_Task details:_ Tally how many lines in this material contain the word "itself", and reply only with the count.

_Raw data:_
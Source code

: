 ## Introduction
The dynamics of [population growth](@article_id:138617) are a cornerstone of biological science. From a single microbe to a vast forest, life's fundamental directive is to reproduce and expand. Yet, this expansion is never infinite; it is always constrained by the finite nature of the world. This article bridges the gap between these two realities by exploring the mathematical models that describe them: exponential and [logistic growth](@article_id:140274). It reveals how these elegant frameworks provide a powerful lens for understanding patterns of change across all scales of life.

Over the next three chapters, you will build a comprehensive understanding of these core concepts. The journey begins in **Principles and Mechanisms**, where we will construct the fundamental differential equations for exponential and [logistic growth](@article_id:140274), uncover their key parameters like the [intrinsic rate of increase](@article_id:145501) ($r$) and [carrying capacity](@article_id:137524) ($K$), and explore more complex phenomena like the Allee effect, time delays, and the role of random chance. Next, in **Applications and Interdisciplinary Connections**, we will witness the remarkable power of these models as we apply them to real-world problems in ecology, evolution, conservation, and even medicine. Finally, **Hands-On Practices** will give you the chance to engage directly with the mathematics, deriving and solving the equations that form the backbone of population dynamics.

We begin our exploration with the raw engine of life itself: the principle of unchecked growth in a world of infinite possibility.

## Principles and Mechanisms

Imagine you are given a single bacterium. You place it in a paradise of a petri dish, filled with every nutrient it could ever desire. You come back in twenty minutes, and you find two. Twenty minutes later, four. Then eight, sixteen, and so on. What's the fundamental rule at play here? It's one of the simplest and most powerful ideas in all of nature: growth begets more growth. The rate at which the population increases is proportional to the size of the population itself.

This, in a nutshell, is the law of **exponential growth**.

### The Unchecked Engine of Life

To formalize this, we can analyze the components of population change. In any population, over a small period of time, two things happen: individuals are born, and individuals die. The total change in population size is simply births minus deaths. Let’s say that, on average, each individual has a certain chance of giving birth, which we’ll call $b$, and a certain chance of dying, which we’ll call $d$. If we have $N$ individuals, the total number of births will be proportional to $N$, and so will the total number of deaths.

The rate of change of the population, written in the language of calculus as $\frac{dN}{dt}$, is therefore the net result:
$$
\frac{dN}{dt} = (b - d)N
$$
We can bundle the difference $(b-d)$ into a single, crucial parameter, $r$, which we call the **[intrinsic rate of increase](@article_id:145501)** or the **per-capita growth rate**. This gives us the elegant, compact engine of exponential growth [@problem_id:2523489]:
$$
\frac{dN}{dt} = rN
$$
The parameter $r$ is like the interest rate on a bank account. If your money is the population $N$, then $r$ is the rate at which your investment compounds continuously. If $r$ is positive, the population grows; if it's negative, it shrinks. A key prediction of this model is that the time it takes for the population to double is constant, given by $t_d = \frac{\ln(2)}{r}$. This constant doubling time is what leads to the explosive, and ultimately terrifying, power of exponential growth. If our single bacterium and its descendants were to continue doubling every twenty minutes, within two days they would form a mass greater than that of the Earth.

_Task result:_ 2